Mitte Mai verfolgen Obstbauern und Winzer besonders aufmerksam den Wetterbericht: Dann sind trotz Frühlings nochmals Kälteeinbrüche und Nachtfröste möglich. Wenn das Thermometer auch nur für kurze Zeit unter den Gefrierpunkt sinkt, kann die gesamte Obstblüte oder der Traubenansatz vernichtet werden. Deshalb beugen die Landwirte mit Schutzeinkleidungen der Pflanzen vor oder benetzen die Blüten mit Wasser. Ein Eispanzer wärmt nämlich im Ernstfall.

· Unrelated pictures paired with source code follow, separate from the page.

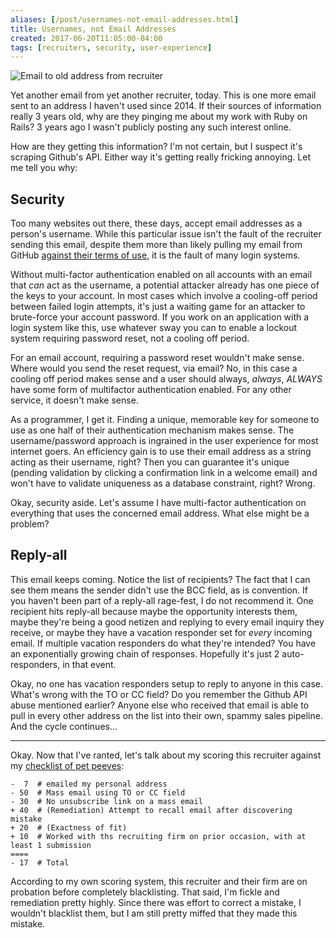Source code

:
 ```yaml
---
aliases: [/post/usernames-not-email-addresses.html]
title: Usernames, not Email Addresses
created: 2017-06-20T11:05:00-04:00
tags: [recruiters, security, user-experience]
---
```


![Email to old address from recruiter](./recruiter-email.png)

Yet another email from yet another recruiter, today. This is one more email sent to an address I haven't used since 2014. If their sources of information really 3 years old, why are they pinging me about my work with Ruby on Rails? 3 years ago I wasn't publicly posting any such interest online.

How are they getting this information? I'm not certain, but I suspect it's scraping Github's API. Either way it's getting really fricking annoying. Let me tell you why:

## Security

Too many websites out there, these days, accept email addresses as a person's username. While this particular issue isn't the fault of the recruiter sending this email, despite them more than likely pulling my email from GitHub [against their terms of use][gh-recruiter-email], it is the fault of many login systems.

Without multi-factor authentication enabled on all accounts with an email that _can_ act as the username, a potential attacker already has one piece of the keys to your account. In most cases which involve a cooling-off period between failed login attempts, it's just a waiting game for an attacker to brute-force your account password. If you work on an application with a login system like this, use whatever sway you can to enable a lockout system requiring password reset, not a cooling off period.

For an email account, requiring a password reset wouldn't make sense. Where would you send the reset request, via email? No, in this case a cooling off period makes sense and a user should always, _always_, _ALWAYS_ have some form of multifactor authentication enabled. For any other service, it doesn't make sense.

As a programmer, I get it. Finding a unique, memorable key for someone to use as one half of their authentication mechanism makes sense. The username/password approach is ingrained in the user experience for most internet goers. An efficiency gain is to use their email address as a string acting as their username, right? Then you can guarantee it's unique (pending validation by clicking a confirmation link in a welcome email) and won't have to validate uniqueness as a database constraint, right? Wrong.

Okay, security aside. Let's assume I have multi-factor authentication on everything that uses the concerned email address. What else might be a problem?

[gh-recruiter-email]: https://docs.github.com/en/github/site-policy/github-acceptable-use-policies#6-information-usage-restrictions

## Reply-all

This email keeps coming. Notice the list of recipients? The fact that I can see them means the sender didn't use the BCC field, as is convention. If you haven't been part of a reply-all rage-fest, I do not recommend it. One recipient hits reply-all because maybe the opportunity interests them, maybe they're being a good netizen and replying to every email inquiry they receive, or maybe they have a vacation responder set for _every_ incoming email. If multiple vacation responders do what they're intended? You have an exponentially growing chain of responses. Hopefully it's just 2 auto-responders, in that event.

Okay, no one has vacation responders setup to reply to anyone in this case. What's wrong with the TO or CC field? Do you remember the Github API abuse mentioned earlier? Anyone else who received that email is able to pull in every other address on the list into their own, spammy sales pipeline. And the cycle continues...

---

Okay. Now that I've ranted, let's talk about my scoring this recruiter against my [checklist of pet peeves][recruiter-checklist]:

```
-  7  # emailed my personal address
- 50  # Mass email using TO or CC field
- 30  # No unsubscribe link on a mass email
+ 40  # (Remediation) Attempt to recall email after discovering mistake
+ 20  # (Exactness of fit)
+ 10  # Worked with ths recruiting firm on prior occasion, with at least 1 submission
====
- 17  # Total
```

According to my own scoring system, this recruiter and their firm are on probation before completely blacklisting. That said, I'm fickle and remediation pretty highly. Since there was effort to correct a mistake, I wouldn't blacklist them, but I am still pretty miffed that they made this mistake.

[recruiter-checklist]: /note/recruiter-quality-score.html
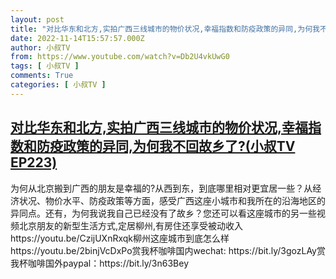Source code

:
 ```yaml
---
layout: post
title: "对比华东和北方,实拍广西三线城市的物价状况,幸福指数和防疫政策的异同,为何我不回故乡了?(小叔TV EP223)"
date: 2022-11-14T15:57:57.000Z
author: 小叔TV
from: https://www.youtube.com/watch?v=Db2U4vkUwG0
tags: [ 小叔TV ]
comments: True
categories: [ 小叔TV ]
---
```

<!--1668441477000-->
[对比华东和北方,实拍广西三线城市的物价状况,幸福指数和防疫政策的异同,为何我不回故乡了?(小叔TV EP223)](https://www.youtube.com/watch?v=Db2U4vkUwG0)
------

<div>
为何从北京搬到广西的朋友是幸福的?从西到东，到底哪里相对更宜居一些？从经济状况、物价水平、防疫政策等方面，感受广西这座小城市和我所在的沿海地区的异同点。还有，为何我说我自己已经没有了故乡？您还可以看这座城市的另一些视频北京朋友的新型生活方式,定居柳州,有房住还享受被动收入 https://youtu.be/CzijUXnRxqk柳州这座城市到底怎么样 https://youtu.be/2binjVcDxPo赏我杯咖啡国内wechat: https://bit.ly/3gozLAy赏我杯咖啡国外paypal：https://bit.ly/3n63Bey
</div>
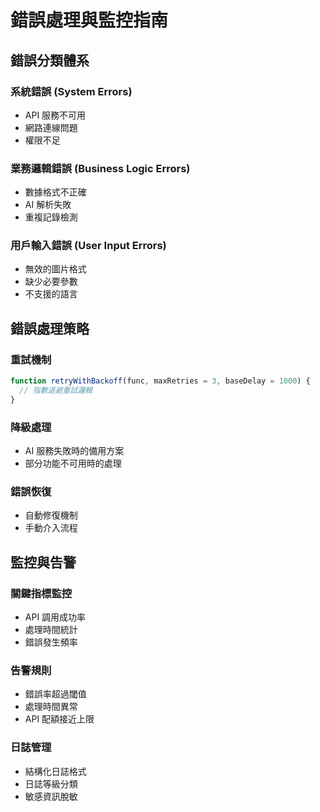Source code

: # 錯誤處理與監控指南

## 錯誤分類體系

### 系統錯誤 (System Errors)
- API 服務不可用
- 網路連線問題
- 權限不足

### 業務邏輯錯誤 (Business Logic Errors)
- 數據格式不正確
- AI 解析失敗
- 重複記錄檢測

### 用戶輸入錯誤 (User Input Errors)
- 無效的圖片格式
- 缺少必要參數
- 不支援的語言

## 錯誤處理策略

### 重試機制
```javascript
function retryWithBackoff(func, maxRetries = 3, baseDelay = 1000) {
  // 指數退避重試邏輯
}
```

### 降級處理
- AI 服務失敗時的備用方案
- 部分功能不可用時的處理

### 錯誤恢復
- 自動修復機制
- 手動介入流程

## 監控與告警

### 關鍵指標監控
- API 調用成功率
- 處理時間統計
- 錯誤發生頻率

### 告警規則
- 錯誤率超過閾值
- 處理時間異常
- API 配額接近上限

### 日誌管理
- 結構化日誌格式
- 日誌等級分類
- 敏感資訊脫敏
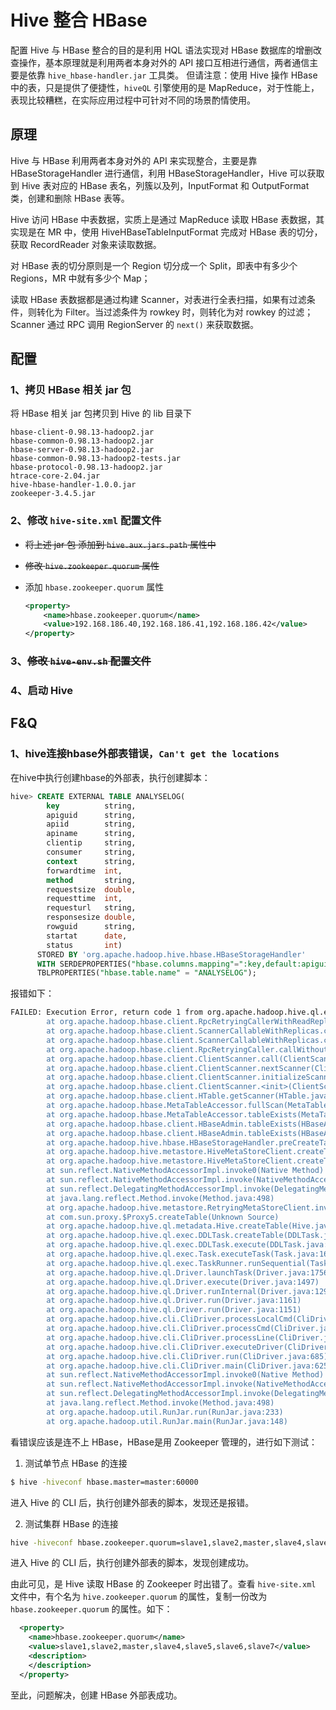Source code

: # Hive 整合 HBase
配置 Hive 与 HBase 整合的目的是利用 HQL 语法实现对 HBase 数据库的增删改查操作，基本原理就是利用两者本身对外的 API 接口互相进行通信，两者通信主要是依靠 `hive_hbase-handler.jar` 工具类。 但请注意：使用 Hive 操作 HBase 中的表，只是提供了便捷性，`hiveQL` 引擎使用的是 MapReduce，对于性能上，表现比较糟糕，在实际应用过程中可针对不同的场景酌情使用。

## 原理

Hive 与 HBase 利用两者本身对外的 API 来实现整合，主要是靠 HBaseStorageHandler 进行通信，利用 HBaseStorageHandler，Hive 可以获取到 Hive 表对应的 HBase 表名，列簇以及列，InputFormat 和 OutputFormat 类，创建和删除 HBase 表等。 

Hive 访问 HBase 中表数据，实质上是通过 MapReduce 读取 HBase 表数据，其实现是在 MR 中，使用 HiveHBaseTableInputFormat 完成对 HBase 表的切分，获取 RecordReader 对象来读取数据。 

对 HBase 表的切分原则是一个 Region 切分成一个 Split，即表中有多少个 Regions，MR 中就有多少个 Map； 

读取 HBase 表数据都是通过构建 Scanner，对表进行全表扫描，如果有过滤条件，则转化为 Filter。当过滤条件为 rowkey 时，则转化为对 rowkey 的过滤；Scanner 通过 RPC 调用 RegionServer 的 `next()` 来获取数据。

## 配置

### 1、拷贝 HBase 相关 jar 包

将 HBase 相关 jar 包拷贝到 Hive 的 lib 目录下

```
hbase-client-0.98.13-hadoop2.jar
hbase-common-0.98.13-hadoop2.jar
hbase-server-0.98.13-hadoop2.jar
hbase-common-0.98.13-hadoop2-tests.jar
hbase-protocol-0.98.13-hadoop2.jar
htrace-core-2.04.jar
hive-hbase-handler-1.0.0.jar
zookeeper-3.4.5.jar
```

### 2、修改 `hive-site.xml` 配置文件

- ~~将上述 jar 包 添加到 `hive.aux.jars.path` 属性中~~

- ~~修改 `hive.zookeeper.quorum` 属性~~

- 添加 `hbase.zookeeper.quorum` 属性

  ```xml
  <property>      
      <name>hbase.zookeeper.quorum</name>
      <value>192.168.186.40,192.168.186.41,192.168.186.42</value>
  </property>
  ```

### 3、~~修改 `hive-env.sh` 配置文件~~

### 4、启动 Hive

## F&Q

### 1、hive连接hbase外部表错误，`Can't get the locations`

在hive中执行创建hbase的外部表，执行创建脚本：

```sql
hive> CREATE EXTERNAL TABLE ANALYSELOG(
        key          string,
        apiguid      string,
        apiid        string,
        apiname      string,
        clientip     string,
        consumer     string,
        context      string,
        forwardtime  int,
        method       string,
        requestsize  double,
        requesttime  int,
        requesturl   string,
        responsesize double,
        rowguid      string,
        startat      date,
        status       int)
      STORED BY 'org.apache.hadoop.hive.hbase.HBaseStorageHandler'
      WITH SERDEPROPERTIES("hbase.columns.mapping"=":key,default:apiguid,default:apiid,default:apiname,default:clientip,default:consumer,default:context,default:forwardtime,default:method,default:requestsize,default:requesttime,default:requesturl,default:responsesize,default:rowguid,default:startat,default:status")
      TBLPROPERTIES("hbase.table.name" = "ANALYSELOG");
```

报错如下：

```sh
FAILED: Execution Error, return code 1 from org.apache.hadoop.hive.ql.exec.DDLTask. MetaException(message:org.apache.hadoop.hbase.client.RetriesExhaustedException: Can't get the location for replica 0
        at org.apache.hadoop.hbase.client.RpcRetryingCallerWithReadReplicas.getRegionLocations(RpcRetryingCallerWithReadReplicas.java:354)
        at org.apache.hadoop.hbase.client.ScannerCallableWithReplicas.call(ScannerCallableWithReplicas.java:159)
        at org.apache.hadoop.hbase.client.ScannerCallableWithReplicas.call(ScannerCallableWithReplicas.java:61)
        at org.apache.hadoop.hbase.client.RpcRetryingCaller.callWithoutRetries(RpcRetryingCaller.java:211)
        at org.apache.hadoop.hbase.client.ClientScanner.call(ClientScanner.java:327)
        at org.apache.hadoop.hbase.client.ClientScanner.nextScanner(ClientScanner.java:302)
        at org.apache.hadoop.hbase.client.ClientScanner.initializeScannerInConstruction(ClientScanner.java:167)
        at org.apache.hadoop.hbase.client.ClientScanner.<init>(ClientScanner.java:162)
        at org.apache.hadoop.hbase.client.HTable.getScanner(HTable.java:799)
        at org.apache.hadoop.hbase.MetaTableAccessor.fullScan(MetaTableAccessor.java:602)
        at org.apache.hadoop.hbase.MetaTableAccessor.tableExists(MetaTableAccessor.java:366)
        at org.apache.hadoop.hbase.client.HBaseAdmin.tableExists(HBaseAdmin.java:415)
        at org.apache.hadoop.hbase.client.HBaseAdmin.tableExists(HBaseAdmin.java:425)
        at org.apache.hadoop.hive.hbase.HBaseStorageHandler.preCreateTable(HBaseStorageHandler.java:214)
        at org.apache.hadoop.hive.metastore.HiveMetaStoreClient.createTable(HiveMetaStoreClient.java:731)
        at org.apache.hadoop.hive.metastore.HiveMetaStoreClient.createTable(HiveMetaStoreClient.java:724)
        at sun.reflect.NativeMethodAccessorImpl.invoke0(Native Method)
        at sun.reflect.NativeMethodAccessorImpl.invoke(NativeMethodAccessorImpl.java:62)
        at sun.reflect.DelegatingMethodAccessorImpl.invoke(DelegatingMethodAccessorImpl.java:43)
        at java.lang.reflect.Method.invoke(Method.java:498)
        at org.apache.hadoop.hive.metastore.RetryingMetaStoreClient.invoke(RetryingMetaStoreClient.java:178)
        at com.sun.proxy.$Proxy5.createTable(Unknown Source)
        at org.apache.hadoop.hive.ql.metadata.Hive.createTable(Hive.java:778)
        at org.apache.hadoop.hive.ql.exec.DDLTask.createTable(DDLTask.java:4465)
        at org.apache.hadoop.hive.ql.exec.DDLTask.execute(DDLTask.java:318)
        at org.apache.hadoop.hive.ql.exec.Task.executeTask(Task.java:162)
        at org.apache.hadoop.hive.ql.exec.TaskRunner.runSequential(TaskRunner.java:89)
        at org.apache.hadoop.hive.ql.Driver.launchTask(Driver.java:1756)
        at org.apache.hadoop.hive.ql.Driver.execute(Driver.java:1497)
        at org.apache.hadoop.hive.ql.Driver.runInternal(Driver.java:1294)
        at org.apache.hadoop.hive.ql.Driver.run(Driver.java:1161)
        at org.apache.hadoop.hive.ql.Driver.run(Driver.java:1151)
        at org.apache.hadoop.hive.cli.CliDriver.processLocalCmd(CliDriver.java:217)
        at org.apache.hadoop.hive.cli.CliDriver.processCmd(CliDriver.java:169)
        at org.apache.hadoop.hive.cli.CliDriver.processLine(CliDriver.java:380)
        at org.apache.hadoop.hive.cli.CliDriver.executeDriver(CliDriver.java:740)
        at org.apache.hadoop.hive.cli.CliDriver.run(CliDriver.java:685)
        at org.apache.hadoop.hive.cli.CliDriver.main(CliDriver.java:625)
        at sun.reflect.NativeMethodAccessorImpl.invoke0(Native Method)
        at sun.reflect.NativeMethodAccessorImpl.invoke(NativeMethodAccessorImpl.java:62)
        at sun.reflect.DelegatingMethodAccessorImpl.invoke(DelegatingMethodAccessorImpl.java:43)
        at java.lang.reflect.Method.invoke(Method.java:498)
        at org.apache.hadoop.util.RunJar.run(RunJar.java:233)
        at org.apache.hadoop.util.RunJar.main(RunJar.java:148)
```

看错误应该是连不上 HBase，HBase是用 Zookeeper 管理的，进行如下测试：

1. 测试单节点 HBase 的连接

```bash
$ hive -hiveconf hbase.master=master:60000
```

进入 Hive 的 CLI 后，执行创建外部表的脚本，发现还是报错。

2. 测试集群 HBase 的连接

```bash
hive -hiveconf hbase.zookeeper.quorum=slave1,slave2,master,slave4,slave5,slave6,slave7
```

进入 Hive 的 CLI 后，执行创建外部表的脚本，发现创建成功。

由此可见，是 Hive 读取 HBase 的 Zookeeper 时出错了。查看 `hive-site.xml` 文件中，有个名为 `hive.zookeeper.quorum` 的属性，复制一份改为 `hbase.zookeeper.quorum` 的属性。如下：

```xml
  <property>
    <name>hbase.zookeeper.quorum</name>
    <value>slave1,slave2,master,slave4,slave5,slave6,slave7</value>
    <description>
    </description>
  </property>
```

至此，问题解决，创建 HBase 外部表成功。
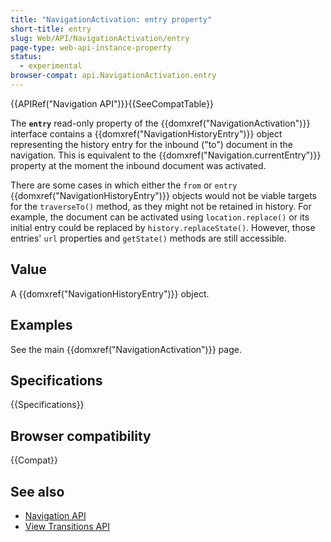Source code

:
 ```yaml
---
title: "NavigationActivation: entry property"
short-title: entry
slug: Web/API/NavigationActivation/entry
page-type: web-api-instance-property
status:
  - experimental
browser-compat: api.NavigationActivation.entry
---
```


{{APIRef("Navigation API")}}{{SeeCompatTable}}

The **`entry`** read-only property of the {{domxref("NavigationActivation")}} interface contains a {{domxref("NavigationHistoryEntry")}} object representing the history entry for the inbound ("to") document in the navigation. This is equivalent to the {{domxref("Navigation.currentEntry")}} property at the moment the inbound document was activated.

There are some cases in which either the `from` or `entry` {{domxref("NavigationHistoryEntry")}} objects would not be viable targets for the `traverseTo()` method, as they might not be retained in history. For example, the document can be activated using `location.replace()` or its initial entry could be replaced by `history.replaceState()`. However, those entries' `url` properties and `getState()` methods are still accessible.

## Value

A {{domxref("NavigationHistoryEntry")}} object.

## Examples

See the main {{domxref("NavigationActivation")}} page.

## Specifications

{{Specifications}}

## Browser compatibility

{{Compat}}

## See also

- [Navigation API](/en-US/docs/Web/API/Navigation_API)
- [View Transitions API](/en-US/docs/Web/API/View_Transition_API)
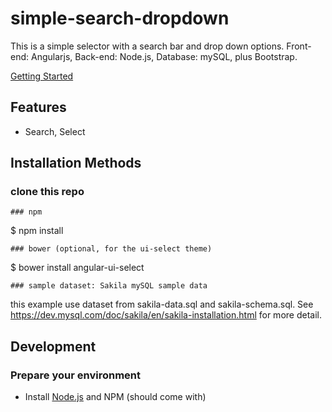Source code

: # simple-search-dropdown
This is a simple selector with a search bar and drop down options. Front-end: Angularjs, Back-end: Node.js, Database: mySQL, plus Bootstrap.

[Getting Started](https://github.com/pigeyes/simple-search-dropdown.git) 

## Features

- Search, Select

## Installation Methods

### clone this repo
```
### npm
```
$ npm install
```
### bower (optional, for the ui-select theme)
```
$ bower install angular-ui-select
```
### sample dataset: Sakila mySQL sample data
```
this example use dataset from sakila-data.sql and sakila-schema.sql.
See https://dev.mysql.com/doc/sakila/en/sakila-installation.html for more detail.

## Development

### Prepare your environment
* Install [Node.js](http://nodejs.org/) and NPM (should come with)

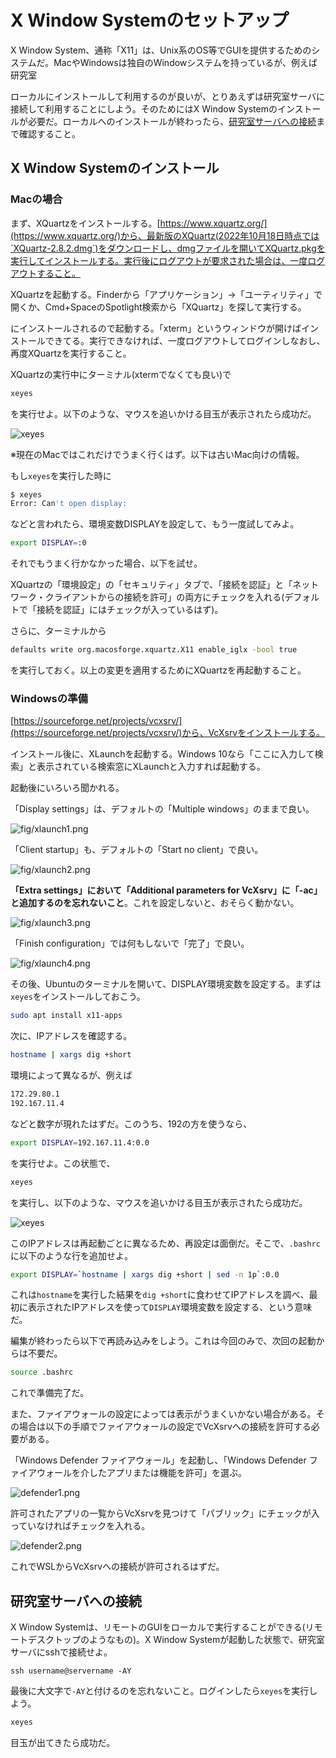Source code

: # X Window Systemのセットアップ

X Window System、通称「X11」は、Unix系のOS等でGUIを提供するためのシステムだ。MacやWindowsは独自のWindowシステムを持っているが、例えば研究室

ローカルにインストールして利用するのが良いが、とりあえずは研究室サーバに接続して利用することにしよう。そのためにはX Window Systemのインストールが必要だ。ローカルへのインストールが終わったら、[研究室サーバへの接続](#server)まで確認すること。

## X Window Systemのインストール

### Macの場合

まず、XQuartzをインストールする。[https://www.xquartz.org/](https://www.xquartz.org/)から、最新版のXQuartz(2022年10月18日時点では`XQuartz-2.8.2.dmg`)をダウンロードし、dmgファイルを開いてXQuartz.pkgを実行してインストールする。実行後にログアウトが要求された場合は、一度ログアウトすること。

XQuartzを起動する。Finderから「アプリケーション」→「ユーティリティ」で開くか、Cmd+SpaceのSpotlight検索から「XQuartz」を探して実行する。

にインストールされるので起動する。「xterm」というウィンドウが開けばインストールできてる。実行できなければ、一度ログアウトしてログインしなおし、再度XQuartzを実行すること。

XQuartzの実行中にターミナル(xtermでなくても良い)で

```sh
xeyes
```

を実行せよ。以下のような、マウスを追いかける目玉が表示されたら成功だ。

![xeyes](fig/xeyes.png)

※現在のMacではこれだけでうまく行くはず。以下は古いMac向けの情報。

もし`xeyes`を実行した時に

```sh
$ xeyes
Error: Can't open display: 
```

などと言われたら、環境変数DISPLAYを設定して、もう一度試してみよ。

```sh
export DISPLAY=:0
```

それでもうまく行かなかった場合、以下を試せ。

XQuartzの「環境設定」の「セキュリティ」タブで、「接続を認証」と「ネットワーク・クライアントからの接続を許可」の両方にチェックを入れる(デフォルトで「接続を認証」にはチェックが入っているはず)。

さらに、ターミナルから

```sh
defaults write org.macosforge.xquartz.X11 enable_iglx -bool true
```

を実行しておく。以上の変更を適用するためにXQuartzを再起動すること。

### Windowsの準備

[https://sourceforge.net/projects/vcxsrv/](https://sourceforge.net/projects/vcxsrv/)から、VcXsrvをインストールする。

インストール後に、XLaunchを起動する。Windows 10なら「ここに入力して検索」と表示されている検索窓にXLaunchと入力すれば起動する。

起動後にいろいろ聞かれる。

「Display settings」は、デフォルトの「Multiple windows」のままで良い。

![fig/xlaunch1.png](fig/xlaunch1.png)

「Client startup」も、デフォルトの「Start no client」で良い。

![fig/xlaunch2.png](fig/xlaunch2.png)

**「Extra settings」において「Additional parameters for VcXsrv」に「-ac」と追加するのを忘れないこと**。これを設定しないと、おそらく動かない。

![fig/xlaunch3.png](fig/xlaunch3.png)

「Finish configuration」では何もしないで「完了」で良い。

![fig/xlaunch4.png](fig/xlaunch4.png)


その後、Ubuntuのターミナルを開いて、DISPLAY環境変数を設定する。まずは`xeyes`をインストールしておこう。

```sh
sudo apt install x11-apps
```

次に、IPアドレスを確認する。

```sh
hostname | xargs dig +short
```

環境によって異なるが、例えば

```txt
172.29.80.1
192.167.11.4
```

などと数字が現れたはずだ。このうち、192の方を使うなら、

```sh
export DISPLAY=192.167.11.4:0.0
```

を実行せよ。この状態で、

```sh
xeyes
```

を実行し、以下のような、マウスを追いかける目玉が表示されたら成功だ。

![xeyes](fig/xeyes.png)

このIPアドレスは再起動ごとに異なるため、再設定は面倒だ。そこで、`.bashrc`に以下のような行を追加せよ。

```sh
export DISPLAY=`hostname | xargs dig +short | sed -n 1p`:0.0
```

これは`hostname`を実行した結果を`dig +short`に食わせてIPアドレスを調べ、最初に表示されたIPアドレスを使って`DISPLAY`環境変数を設定する、という意味だ。

編集が終わったら以下で再読み込みをしよう。これは今回のみで、次回の起動からは不要だ。

```sh
source .bashrc
```

これで準備完了だ。

また、ファイアウォールの設定によっては表示がうまくいかない場合がある。その場合は以下の手順でファイアウォールの設定でVcXsrvへの接続を許可する必要がある。

「Windows Defender ファイアウォール」を起動し、「Windows Defender ファイアウォールを介したアプリまたは機能を許可」を選ぶ。

![defender1.png](fig/defender1.png)

許可されたアプリの一覧からVcXsrvを見つけて「パブリック」にチェックが入っていなければチェックを入れる。

![defender2.png](fig/defender2.png)

これでWSLからVcXsrvへの接続が許可されるはずだ。

<a id="server"></a>
## 研究室サーバへの接続

X Window Systemは、リモートのGUIをローカルで実行することができる(リモートデスクトップのようなもの)。X Window Systemが起動した状態で、研究室サーバにsshで接続せよ。

```ssh
ssh username@servername -AY
```

最後に大文字で`-AY`と付けるのを忘れないこと。ログインしたら`xeyes`を実行しよう。

```sh
xeyes
```

目玉が出てきたら成功だ。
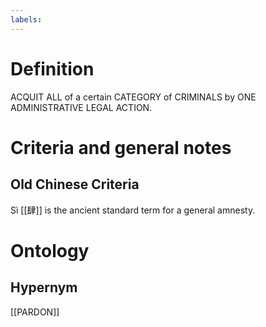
 ```yaml
---
labels: 
---
```


# Definition
ACQUIT ALL of a certain CATEGORY of CRIMINALS by ONE ADMINISTRATIVE LEGAL ACTION.  
# Criteria and general notes
## Old Chinese Criteria
Sì [[肆]] is the ancient standard term for a general amnesty.
# Ontology

## Hypernym
[[PARDON]]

Früher standen die Bauern einem Kälteeinbruch im Mai hilflos gegenüber. Sie brachten die kleine Naturkatastrophe mit dem Himmel in Verbindung und beugten abergläubisch vor. So durfte man in diesen Tagen etwa nicht säen oder kein Vieh auf die Weide treiben, um das Unheil nicht herauf zu beschwören. Nach der Bauernregel reicht die Gefahrenzeit je nach Region vom 11. oder 12. bis zum 14. oder 15. Mai. Die Heiligen dieser Tage heißen deshalb die "Eisheiligen". Deren bedrohlichen Reigen eröffnet hier und da Mamertus, aber meist am 12. Mai Pankratius, denn: "Pankraz hält den Nacken steif, sein Harnisch klirrt vor Frost und Reif". Aufatmen darf man wieder, wenn auch die folgenden Gedenktage des Servatius, Bonifatius und insbesondere in Süddeutschland auch der Heiligen Sophie (auch "Kalte Sophie" genannt) vorbei sind.
Legende und Meteorologie
"Pankrazi, Servazi und Bonifazi - sind drei frostige Bazi", sagt der Volksmund. Ursprünglich haben diese Herren allerdings nichts mit dem Wetter zu tun. Pankratius war ein Bischof im Gallien des 5. Jahrhunderts, Servatius starb den Märtyrertod als 14-Jähriger während einer Christenverfolgung in Rom. Bonifatius starb ebenfalls für seinen Glauben, nachdem er zuvor mit einer wunderschönen Frau ein lockeres Leben geführt hatte - falls er nicht nur die Erfindung eines frommen Romans ist. Die Bauern aber fanden neue Legenden: So habe Mamertus den Brauch der Bittprozessionen vor dem Himmelfahrtsfest eingeführt - bei ihnen betete man schließlich um eine gute Ernte. Und auf dem Grab des Servatius bliebe wie durch ein Wunder niemals Schnee liegen.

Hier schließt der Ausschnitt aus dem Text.